At the end of the annual term, TRYMF Ltd will contact the subscriber to discuss renewal. The service will not auto-renew without explicit confirmation from the subscriber.
Monthly subscriptions carry no minimum term. The service will continue month to month until either party gives written notice of cancellation. Access to the service ends at the close of the last paid month.
Notice of cancellation should be sent to info@trymf.com at least 7 days before the next billing date to avoid being charged for the following month.
If Asset Care is selected, TRYMF Ltd will carry out light corrections and enhancements to opponent crests, player photography, and other supplied graphics that fall below the required standard for use in the assets.
Without Asset Care, each individual asset requiring correction will be charged at £15 per asset, invoiced separately. Asset Care does not cover full redesigns, rebranding, or the creation of new graphic elements beyond the scope of the selected pack.
TRYMF Ltd will fulfil asset requests in line with the agreed schedule communicated during onboarding. While every effort is made to meet required timelines, TRYMF Ltd cannot be held responsible for delays caused by incomplete or late submission of required information by the subscriber.
Subscribers are responsible for submitting accurate and complete information via the asset request forms. TRYMF Ltd will not be liable for errors in the final assets that result from inaccurate information supplied by the subscriber.

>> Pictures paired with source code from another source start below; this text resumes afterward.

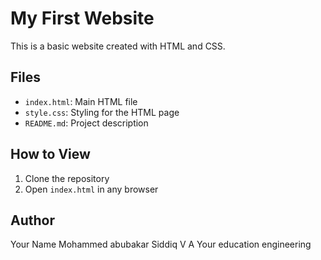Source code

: # My First Website

This is a basic website created with HTML and CSS.

## Files

- `index.html`: Main HTML file
- `style.css`: Styling for the HTML page
- `README.md`: Project description

## How to View

1. Clone the repository
2. Open `index.html` in any browser

## Author

Your Name Mohammed abubakar Siddiq  V A
Your education engineering
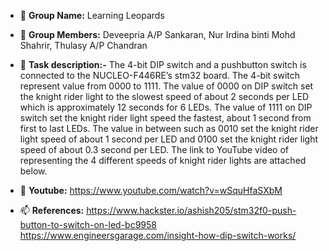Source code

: - 👋 **Group Name:** Learning Leopards
- 👀 **Group Members:** Deveepria A/P Sankaran, Nur Irdina binti Mohd Shahrir, Thulasy A/P Chandran
- 🌱 **Task description:-**
The 4-bit DIP switch and a pushbutton switch is connected to the NUCLEO-F446RE’s stm32 board. The 4-bit switch represent value from 0000 to 1111. The value of 0000 on DIP switch set the knight rider light to the slowest speed of about 2 seconds per LED which is approximately 12 seconds for 6 LEDs. The value of 1111 on DIP switch set the knight rider light speed the fastest, about 1 second from first to last LEDs. The value in between such as 0010 set the knight rider light speed of about 1 second per LED and 0100 set the knight rider light speed of about 0.3 second per LED. The link to YouTube video of representing the 4 different speeds of knight rider lights are attached below.

- 💞️ **Youtube:** https://www.youtube.com/watch?v=wSquHfaSXbM
- 📫 **References:** https://www.hackster.io/ashish205/stm32f0-push-button-to-switch-on-led-bc9958 https://www.engineersgarage.com/insight-how-dip-switch-works/
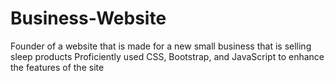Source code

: # Business-Website
Founder of a website that is made for a new small business that is selling sleep products 
Proficiently used CSS, Bootstrap, and JavaScript to enhance the features of the site



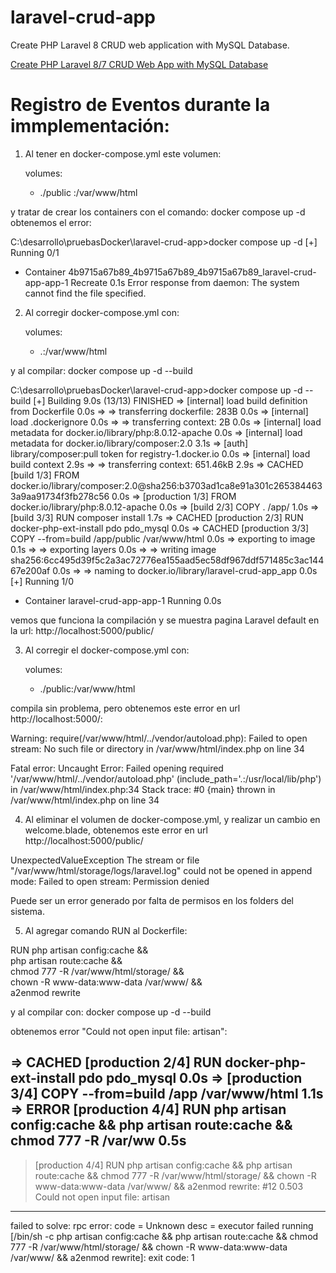 # laravel-crud-app

Create PHP Laravel 8 CRUD web application with MySQL Database.

[Create PHP Laravel 8/7 CRUD Web App with MySQL Database](https://www.positronx.io/php-laravel-crud-operations-mysql-tutorial/)


# Registro de Eventos durante la immplementación:

1. Al tener en docker-compose.yml este volumen:

    volumes:
      - ./public :/var/www/html

y tratar de crear los containers con el comando:
docker compose up -d
obtenemos el error:

C:\desarrollo\pruebasDocker\laravel-crud-app>docker compose up -d
[+] Running 0/1
 - Container 4b9715a67b89_4b9715a67b89_4b9715a67b89_laravel-crud-app-app-1  Recreate                                0.1s
Error response from daemon: The system cannot find the file specified.


2. Al corregir docker-compose.yml con:

    volumes:
      - .:/var/www/html

y al compilar:
docker compose up -d --build

C:\desarrollo\pruebasDocker\laravel-crud-app>docker compose up -d --build
[+] Building 9.0s (13/13) FINISHED
 => [internal] load build definition from Dockerfile                                                                0.0s
 => => transferring dockerfile: 283B                                                                                0.0s
 => [internal] load .dockerignore                                                                                   0.0s
 => => transferring context: 2B                                                                                     0.0s
 => [internal] load metadata for docker.io/library/php:8.0.12-apache                                                0.0s
 => [internal] load metadata for docker.io/library/composer:2.0                                                     3.1s
 => [auth] library/composer:pull token for registry-1.docker.io                                                     0.0s
 => [internal] load build context                                                                                   2.9s
 => => transferring context: 651.46kB                                                                               2.9s
 => CACHED [build 1/3] FROM docker.io/library/composer:2.0@sha256:b3703ad1ca8e91a301c2653844633a9aa91734f3fb278c56  0.0s
 => [production 1/3] FROM docker.io/library/php:8.0.12-apache                                                       0.0s
 => [build 2/3] COPY . /app/                                                                                        1.0s
 => [build 3/3] RUN composer install                                                                                1.7s
 => CACHED [production 2/3] RUN docker-php-ext-install pdo pdo_mysql                                                0.0s
 => CACHED [production 3/3] COPY --from=build /app/public /var/www/html                                             0.0s
 => exporting to image                                                                                              0.1s
 => => exporting layers                                                                                             0.0s
 => => writing image sha256:6cc495d39f5c2a3ac72776ea155aad5ec58df967ddf571485c3ac14467e200af                        0.0s
 => => naming to docker.io/library/laravel-crud-app_app                                                             0.0s
[+] Running 1/0
 - Container laravel-crud-app-app-1  Running                                                                        0.0s

vemos que funciona la compilación
y se muestra pagina Laravel default en la url:
http://localhost:5000/public/

3. Al corregir el docker-compose.yml con:

    volumes:
      - ./public:/var/www/html

compila sin problema, pero obtenemos este error en url http://localhost:5000/:

Warning: require(/var/www/html/../vendor/autoload.php): Failed to open stream: No such file or directory in /var/www/html/index.php on line 34

Fatal error: Uncaught Error: Failed opening required '/var/www/html/../vendor/autoload.php' (include_path='.:/usr/local/lib/php') in /var/www/html/index.php:34 Stack trace: #0 {main} thrown in /var/www/html/index.php on line 34


4. Al eliminar el volumen de docker-compose.yml, y realizar un cambio en welcome.blade, obtenemos este error en url http://localhost:5000/public/

UnexpectedValueException
The stream or file "/var/www/html/storage/logs/laravel.log" could not be opened in append mode: Failed to open stream: Permission denied 

Puede ser un error generado por falta de permisos en los folders del sistema.


5. Al agregar comando RUN al Dockerfile:

RUN php artisan config:cache && \
    php artisan route:cache && \
    chmod 777 -R /var/www/html/storage/ && \
    chown -R www-data:www-data /var/www/ && \
    a2enmod rewrite

y al compilar con:
docker compose up -d --build

obtenemos error "Could not open input file: artisan":

=> CACHED [production 2/4] RUN docker-php-ext-install pdo pdo_mysql                                                0.0s
 => [production 3/4] COPY --from=build /app /var/www/html                                                           1.1s
 => ERROR [production 4/4] RUN php artisan config:cache &&     php artisan route:cache &&     chmod 777 -R /var/ww  0.5s
------
 > [production 4/4] RUN php artisan config:cache &&     php artisan route:cache &&     chmod 777 -R /var/www/html/storage/ &&     chown -R www-data:www-data /var/www/ &&     a2enmod rewrite:
#12 0.503 Could not open input file: artisan
------
failed to solve: rpc error: code = Unknown desc = executor failed running [/bin/sh -c php artisan config:cache &&     php artisan route:cache &&     chmod 777 -R /var/www/html/storage/ &&     chown -R www-data:www-data /var/www/ &&     a2enmod rewrite]: exit code: 1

Assets created by TRYMF Ltd remain the intellectual property of TRYMF Ltd until full payment for the relevant period is received. Upon confirmed payment, the subscriber is granted a non-exclusive licence to use the assets for social media and promotional purposes for the duration of the active subscription.
This licence does not permit the subscriber to resell, redistribute, or sublicense the assets to third parties. Assets may not be used beyond the subscription period without a separate written agreement with TRYMF Ltd.
Subscriber-supplied materials (crests, player images, sponsor logos) remain the property of their respective owners. The subscriber warrants that they have the right to use any materials supplied to TRYMF Ltd for inclusion in the assets.
This agreement is governed by the laws of England and Wales. Any disputes arising from this agreement will be subject to the exclusive jurisdiction of the courts of England and Wales.